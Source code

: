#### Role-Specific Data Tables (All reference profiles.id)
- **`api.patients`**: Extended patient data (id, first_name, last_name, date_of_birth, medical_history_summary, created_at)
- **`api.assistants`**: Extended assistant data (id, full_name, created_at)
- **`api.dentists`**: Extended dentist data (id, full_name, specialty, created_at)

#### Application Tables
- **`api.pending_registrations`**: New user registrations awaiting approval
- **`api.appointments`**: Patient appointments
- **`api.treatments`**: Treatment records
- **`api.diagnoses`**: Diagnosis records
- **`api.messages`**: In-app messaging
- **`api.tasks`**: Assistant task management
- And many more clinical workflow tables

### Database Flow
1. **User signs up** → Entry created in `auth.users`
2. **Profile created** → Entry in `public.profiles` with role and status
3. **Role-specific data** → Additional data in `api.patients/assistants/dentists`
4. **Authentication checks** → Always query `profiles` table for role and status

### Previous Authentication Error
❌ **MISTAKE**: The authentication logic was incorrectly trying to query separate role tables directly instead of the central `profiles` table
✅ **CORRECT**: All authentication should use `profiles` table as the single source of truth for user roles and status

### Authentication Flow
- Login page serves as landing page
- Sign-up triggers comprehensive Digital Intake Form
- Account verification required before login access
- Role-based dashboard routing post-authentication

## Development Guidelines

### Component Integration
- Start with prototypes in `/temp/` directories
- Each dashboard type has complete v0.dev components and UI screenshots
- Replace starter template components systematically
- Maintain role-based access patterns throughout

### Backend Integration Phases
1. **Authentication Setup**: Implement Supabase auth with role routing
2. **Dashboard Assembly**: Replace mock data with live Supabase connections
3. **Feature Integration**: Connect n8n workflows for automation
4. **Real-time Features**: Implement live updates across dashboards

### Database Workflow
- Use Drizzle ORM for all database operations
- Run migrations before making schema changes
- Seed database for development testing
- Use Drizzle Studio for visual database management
◇ ◇ ◇ ◇ ◇
#### WORK ITEM:
Give an exact copy of the lines above from the line with "full_name, specialty, created_at)" up to and including the line with "Assistant task management", and leave everything else out.

#### ANSWER TO THE EXERCISE:
- **`api.dentists`**: Extended dentist data (id, full_name, specialty, created_at)

#### Application Tables
- **`api.pending_registrations`**: New user registrations awaiting approval
- **`api.appointments`**: Patient appointments
- **`api.treatments`**: Treatment records
- **`api.diagnoses`**: Diagnosis records
- **`api.messages`**: In-app messaging
- **`api.tasks`**: Assistant task management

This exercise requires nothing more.